Apalagi saat Jenny mendengar sendiri ucapan Hildan pada Ibu saat di rumah. Harapan Jenny terhadapnya semakin tinggi. Namun sayang, karena hari ini Jenny mulai mengerti jika apa yang di lakukan Hildan itu hanya sebuah sandiwara untuk bisa membuat Jenny kembali padanya dan dia bisa kembali menyakitinya.
######
Hildan mengendarai mobilnya dengan pikiran yang melayang, jelas dia masih ingat jika itu adalah mobil milik Jenny. Dan dia juga baru mengetahui jika Jenny adalah pemilik toko. Namun mengetahui jika ternyata Jenny sudah pergi jauh dari kota ini, atau mungkin bahkan pergi dari negara ini. Dan hal itu membuat Hildan bingung dan frustasi, entah harus kemana dia mencarinya dan menemuinya.
Apa kamu sebenci ini padaku sampai kamu tidak memberikan satu kesempatan saja padaku.
Semuanya memang kesalahan Hildan, namun dia juga tidak bisa mengulang waktu. Tapi sekarang Hildan benar-benar sudah menyesali setiap perbuatannya pada Jenny. Hildan ingin menemui Jenny dan langsung meminta maaf padanya.
Setiap mengingat perlakuannya pada Jenny membuat Hildan tidak bisa menahan air matanya. Dia berubah menjadi pria yang sangat rapuh ketika di tinggalkan oleh istrinya untuk yang kedua kalinya.
Hildan memarkirkan mobilnya di depan rumah Ibunya Jenny. Dia masih belum ingin menyerah dengan semua ini. Beberapa hari terakhir dia memang tidak sempat datang ke rumah ini hanya karena dia yang sibuk untuk mengurus kasus Erina.
"Mau apalagi datang kesini? Sudah Ibu bilang, jangan mengganggu Jenny lagi.
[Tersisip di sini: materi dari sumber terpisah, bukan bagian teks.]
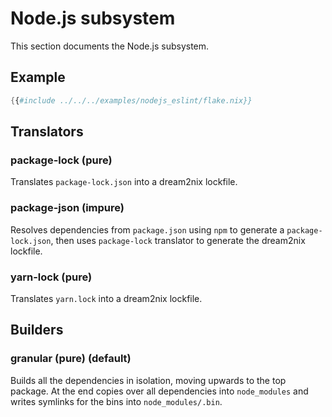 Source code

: # Node.js subsystem

This section documents the Node.js subsystem.

## Example

```nix
{{#include ../../../examples/nodejs_eslint/flake.nix}}
```

## Translators

### package-lock (pure)

Translates `package-lock.json` into a dream2nix lockfile.

### package-json (impure)

Resolves dependencies from `package.json` using `npm` to generate a
`package-lock.json`, then uses `package-lock` translator to generate the
dream2nix lockfile.

### yarn-lock (pure)

Translates `yarn.lock` into a dream2nix lockfile.

## Builders

### granular (pure) (default)

Builds all the dependencies in isolation, moving upwards to the top
package.
At the end copies over all dependencies into `node_modules` and writes
symlinks for the bins into `node_modules/.bin`.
Sebaiknya kamu segera menceraikan Jenny"
Hildan tetap menebalkan muka ketika Ibu mertuanya saja sudah tidak mengharapkan kehadirnnya. Semuanya juga karena kesalahannya. "Bu, sebenarnya kemana Jenny pergi?"
"Jenny pergi jauh dan tidak tahu kapan akan kembali, dia hanya ingin jauh dari kamu dan semua kenangan buruk saat bersamamu"
Hildan hanya menghela nafas ketika mendengar suara ketus Ibu padanya. "Bu, aku hanya ingin bertemu dengan Jenny sekali saja. Biarkan aku meminta maaf padanya"
"Jenny sudah memaafkanmu, jadi kamu bisa pergi dan berhenti mencari keberadaan Jenny lagi. Biarkan dia tenang dan bahagia sekarang"
Rasanya ucapan Ibu benar-benar membuat HIldan begitu terluka. Bagaimana Hildan yang memohon pada Ibu, namun mertuanya itu malah mendukung Hildan untuk berpisah dengan Jenny. Ya, semuanya memang kesalahan dia, tapi apa tidak ada kesempatan lagi untuknya.